Encouraging Mistakes And Building A Culture of Innovation

Shah Mohammed
13 min readApr 29, 2020
www.flickr.com/photos/kiermacz

Pixar’s team faced several difficulties while making Toy Story 1, A Bug’s Life, and Toy Story 2 movies. They had to redo the whole film from the beginning in the case of Toy Story 1 & 2. However, when they were making Toy Story 3, everything was going so smoothly. The leadership team could not believe it. At one point, Steve Jobs called Pixar’s CEO Ed Catmull to check in on the movie’s progress.

Ed told him, “It’s really strange. We haven’t had a single big problem with this film.”

Instead of being happy on hearing the news, Steve became cautious. He replied, “Watch out. That’s a dangerous place to be.”

Why It’s a Dangerous Place? -A project moving smoothly without any errors could mean one of the following things

  • People are not reporting mistakes or
  • Team members are not exploring any new ideas or
  • They are not trying hard enough or pushing themselves beyond their perceived abilities.

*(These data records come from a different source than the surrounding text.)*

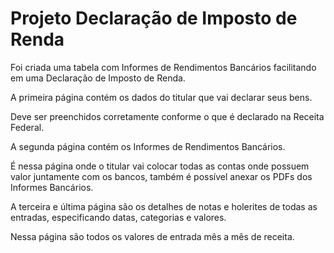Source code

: # Projeto Declaração de Imposto de Renda
Foi criada uma tabela com Informes de Rendimentos Bancários facilitando em uma Declaração de Imposto de Renda.

A primeira página contém os dados do titular que vai declarar seus bens.

Deve ser preenchidos corretamente conforme o que é declarado na Receita Federal.

A segunda página contém os Informes de Rendimentos Bancários.

É nessa página onde o titular vai colocar todas as contas onde possuem valor juntamente com os bancos, também é possível anexar os PDFs dos Informes Bancários.

A terceira e última página são os detalhes de notas e holerites de todas as entradas, especificando datas, categorias e valores. 

Nessa página são todos os valores de entrada mês a mês de receita.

There could be only one reason behind all the above implications -People are scared -They are afraid of sharing their mistakes -They are not exploring new ideas because they fear errors and subsequent punishment.

No mistakes mean no new ideas in the organization.

DO BETTER TEAMS MAKE FEWER MISTAKES? -In the late 1990s, Amy Edmondson, professor at Harvard Business School, studied healthcare professionals to understand whether better teams make fewer medicational errors in the workplace.

Surprisingly, her research showed that highly effective teams made more mistakes in their work. She couldn’t believe it. Digging deeper, she realized that it wasn’t that better teams were making more mistakes. It was that they openly reported all the mistakes they made and owned up those errors. That was the reason how they became better teams in the first place.

And, there’s a critical reason for this behavior -The healthcare professionals could share their mistakes because their organizational culture didn’t punish or humiliate them for sharing their mistakes.

The fastest way to succeed is to double your failure rate -IBM’s Thomas Watson, Sr.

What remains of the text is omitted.